Agent

Composition of AI Capabilities
An Agent is not a separate pillar. It is a combination layer that integrates existing AI components into a single system.
At amsafis, Agents typically combine:
- Expert Systems + LLM, or
- Machine Learning + LLM
The role of the Agent is to coordinate these components, not to replace them. Each part keeps its function:
- Expert Systems provide structured, rule-based reasoning
- Machine Learning models provide predictive outputs
- LLMs provide interpretation and generation capabilities
The result is a system that can process inputs, consult multiple sources, and return a coherent and structured response.
Agents are designed per use case. There is no fixed architecture:
- some Agents use LLMs only for interpretation,
- others rely on deeper LLM-driven reasoning,
- and some incorporate additional layers as needed.
For example, an Agent may include a semantic phenotype normalization module based on vector similarity search. A working example is available in the Agent sandbox, which provides a human-readable representation of an interaction designed for machine-to-machine communication. This interface does not correspond to the human-facing system, but instead reflects how the Agent would interact with underlying services, as described in the symbolic cognitive service architecture.
A second Expert System sandbox is available for GDPR compliance — encoding personal data classification rules from the CNIL Developer’s Guide, Sheet 1, an authoritative source for GDPR data identification in Europe. There is no human-facing interface; the service is designed for direct machine-to-machine access.

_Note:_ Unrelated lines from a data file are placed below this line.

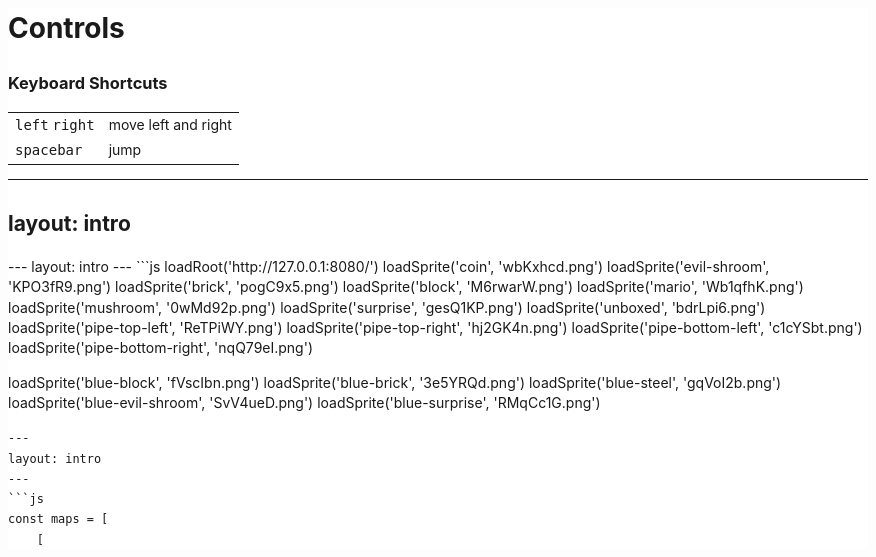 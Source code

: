 # Controls


### Keyboard Shortcuts

|     |     |
| --- | --- |
| <kbd>left</kbd> <kbd>right</kbd> | move left and right |
| <kbd>spacebar</kbd> | jump |

---
layout: intro 
---
<iframe srcdoc="
<html lang=]'en'>
  <head>
    <meta charset='utf-8' />
    <title>Mario Kaboom.js</title>
    <style>
      body {
        margin: 0;
        overflow: hidden;
      }
    </style>
  </head>
  <body>
    <script src='https://kaboomjs.com/lib/0.5.0/kaboom.js'></script>
    <script src='game.js'></script>
  </body>
</html>
" width="100%" height="300"></iframe>
---
layout: intro
---
```js
loadRoot('http://127.0.0.1:8080/')
loadSprite('coin', 'wbKxhcd.png')
loadSprite('evil-shroom', 'KPO3fR9.png')
loadSprite('brick', 'pogC9x5.png')
loadSprite('block', 'M6rwarW.png')
loadSprite('mario', 'Wb1qfhK.png')
loadSprite('mushroom', '0wMd92p.png')
loadSprite('surprise', 'gesQ1KP.png')
loadSprite('unboxed', 'bdrLpi6.png')
loadSprite('pipe-top-left', 'ReTPiWY.png')
loadSprite('pipe-top-right', 'hj2GK4n.png')
loadSprite('pipe-bottom-left', 'c1cYSbt.png')
loadSprite('pipe-bottom-right', 'nqQ79eI.png')

loadSprite('blue-block', 'fVscIbn.png')
loadSprite('blue-brick', '3e5YRQd.png')
loadSprite('blue-steel', 'gqVoI2b.png')
loadSprite('blue-evil-shroom', 'SvV4ueD.png')
loadSprite('blue-surprise', 'RMqCc1G.png')
```
---
layout: intro
---
```js
const maps = [
    [
```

Developers can find the connector documentation and curl examples in the wiki.
Integrated interaction flow
An Agent connects multiple components into a single interaction.

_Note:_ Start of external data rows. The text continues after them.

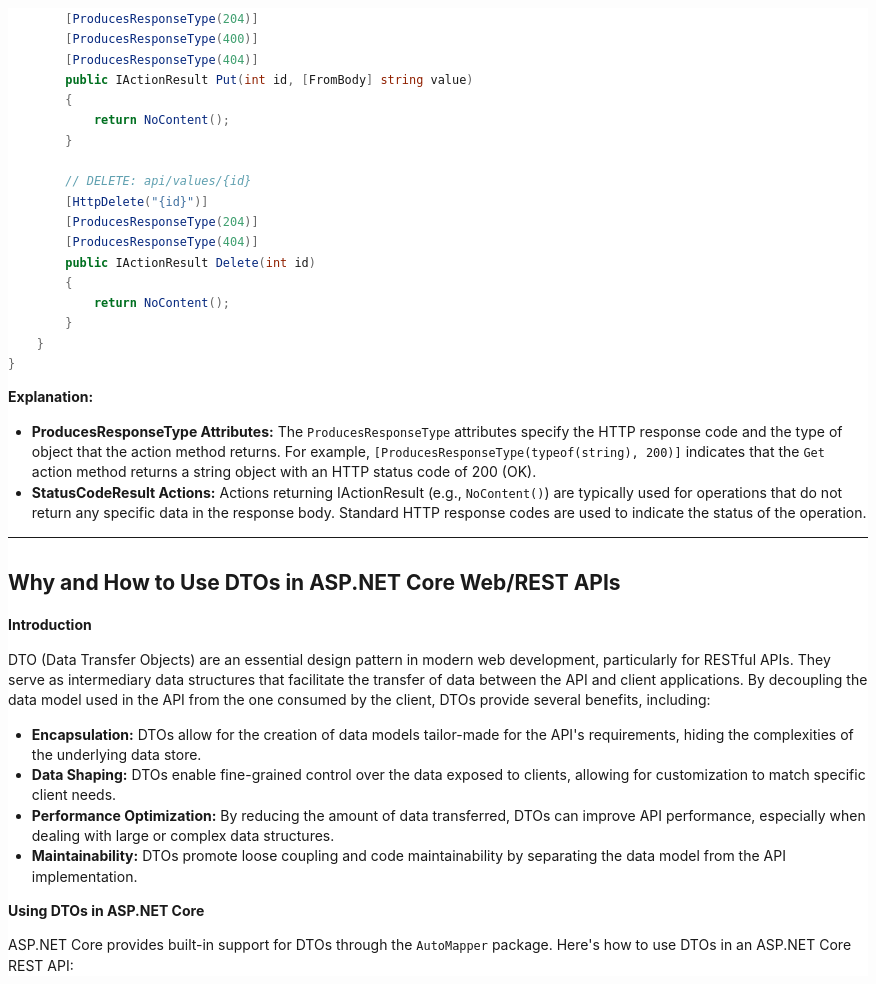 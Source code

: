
 ```csharp
        [ProducesResponseType(204)]
        [ProducesResponseType(400)]
        [ProducesResponseType(404)]
        public IActionResult Put(int id, [FromBody] string value)
        {
            return NoContent();
        }

        // DELETE: api/values/{id}
        [HttpDelete("{id}")]
        [ProducesResponseType(204)]
        [ProducesResponseType(404)]
        public IActionResult Delete(int id)
        {
            return NoContent();
        }
    }
}
```

**Explanation:**

- **ProducesResponseType Attributes:** The `ProducesResponseType` attributes specify the HTTP response code and the type of object that the action method returns. For example, `[ProducesResponseType(typeof(string), 200)]` indicates that the `Get` action method returns a string object with an HTTP status code of 200 (OK).
- **StatusCodeResult Actions:** Actions returning IActionResult (e.g., `NoContent()`) are typically used for operations that do not return any specific data in the response body. Standard HTTP response codes are used to indicate the status of the operation.

---

## Why and How to Use DTOs in ASP.NET Core Web/REST APIs

**Introduction**

DTO (Data Transfer Objects) are an essential design pattern in modern web development, particularly for RESTful APIs. They serve as intermediary data structures that facilitate the transfer of data between the API and client applications. By decoupling the data model used in the API from the one consumed by the client, DTOs provide several benefits, including:

- **Encapsulation:** DTOs allow for the creation of data models tailor-made for the API's requirements, hiding the complexities of the underlying data store.
- **Data Shaping:** DTOs enable fine-grained control over the data exposed to clients, allowing for customization to match specific client needs.
- **Performance Optimization:** By reducing the amount of data transferred, DTOs can improve API performance, especially when dealing with large or complex data structures.
- **Maintainability:** DTOs promote loose coupling and code maintainability by separating the data model from the API implementation.

**Using DTOs in ASP.NET Core**

ASP.NET Core provides built-in support for DTOs through the `AutoMapper` package. Here's how to use DTOs in an ASP.NET Core REST API:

From the user perspective, this appears as a unified system. Internally, it involves several steps:
- interpreting the input,
- structuring the request,
- consulting knowledge or models,
- and generating the final response.
These steps are not exposed as a workflow in the interface, but they reflect the coordination between different AI components.

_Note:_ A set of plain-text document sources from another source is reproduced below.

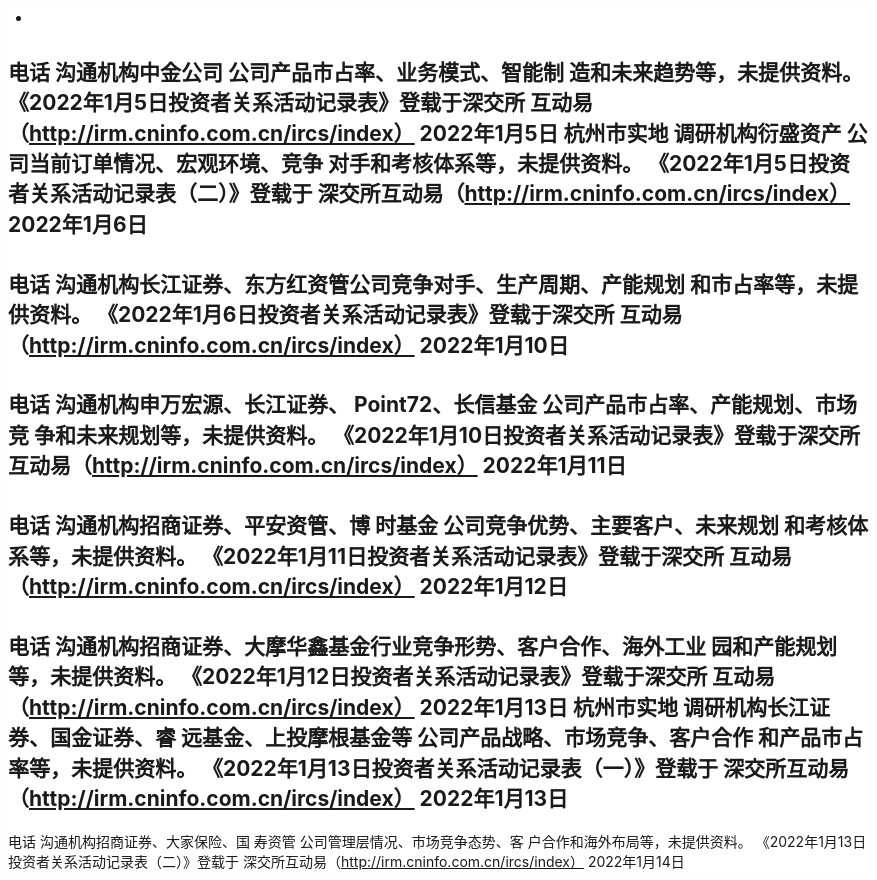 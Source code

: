 -
电话
沟通机构中金公司
公司产品市占率、业务模式、智能制
造和未来趋势等，未提供资料。
《2022年1月5日投资者关系活动记录表》登载于深交所
互动易（http://irm.cninfo.com.cn/ircs/index）
2022年1月5日
杭州市实地
调研机构衍盛资产
公司当前订单情况、宏观环境、竞争
对手和考核体系等，未提供资料。
《2022年1月5日投资者关系活动记录表（二）》登载于
深交所互动易（http://irm.cninfo.com.cn/ircs/index）
2022年1月6日
-
电话
沟通机构长江证券、东方红资管公司竞争对手、生产周期、产能规划
和市占率等，未提供资料。
《2022年1月6日投资者关系活动记录表》登载于深交所
互动易（http://irm.cninfo.com.cn/ircs/index）
2022年1月10日
-
电话
沟通机构申万宏源、长江证券、
Point72、长信基金
公司产品市占率、产能规划、市场竞
争和未来规划等，未提供资料。
《2022年1月10日投资者关系活动记录表》登载于深交所
互动易（http://irm.cninfo.com.cn/ircs/index）
2022年1月11日
-
电话
沟通机构招商证券、平安资管、博
时基金
公司竞争优势、主要客户、未来规划
和考核体系等，未提供资料。
《2022年1月11日投资者关系活动记录表》登载于深交所
互动易（http://irm.cninfo.com.cn/ircs/index）
2022年1月12日
-
电话
沟通机构招商证券、大摩华鑫基金行业竞争形势、客户合作、海外工业
园和产能规划等，未提供资料。
《2022年1月12日投资者关系活动记录表》登载于深交所
互动易（http://irm.cninfo.com.cn/ircs/index）
2022年1月13日
杭州市实地
调研机构长江证券、国金证券、睿
远基金、上投摩根基金等
公司产品战略、市场竞争、客户合作
和产品市占率等，未提供资料。
《2022年1月13日投资者关系活动记录表（一）》登载于
深交所互动易（http://irm.cninfo.com.cn/ircs/index）
2022年1月13日
-
电话
沟通机构招商证券、大家保险、国
寿资管
公司管理层情况、市场竞争态势、客
户合作和海外布局等，未提供资料。
《2022年1月13日投资者关系活动记录表（二）》登载于
深交所互动易（http://irm.cninfo.com.cn/ircs/index）
2022年1月14日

The Agent does not make decisions independently. Instead, it organizes and aligns outputs from:
- deterministic logic (Expert Systems),
- statistical inference (Machine Learning),
- and contextual reasoning (LLMs).
This approach enables:
- traceability through structured components,
- flexibility through modular design,
- and adaptability to different domains.
The Agent therefore represents the practical integration of the three pillars.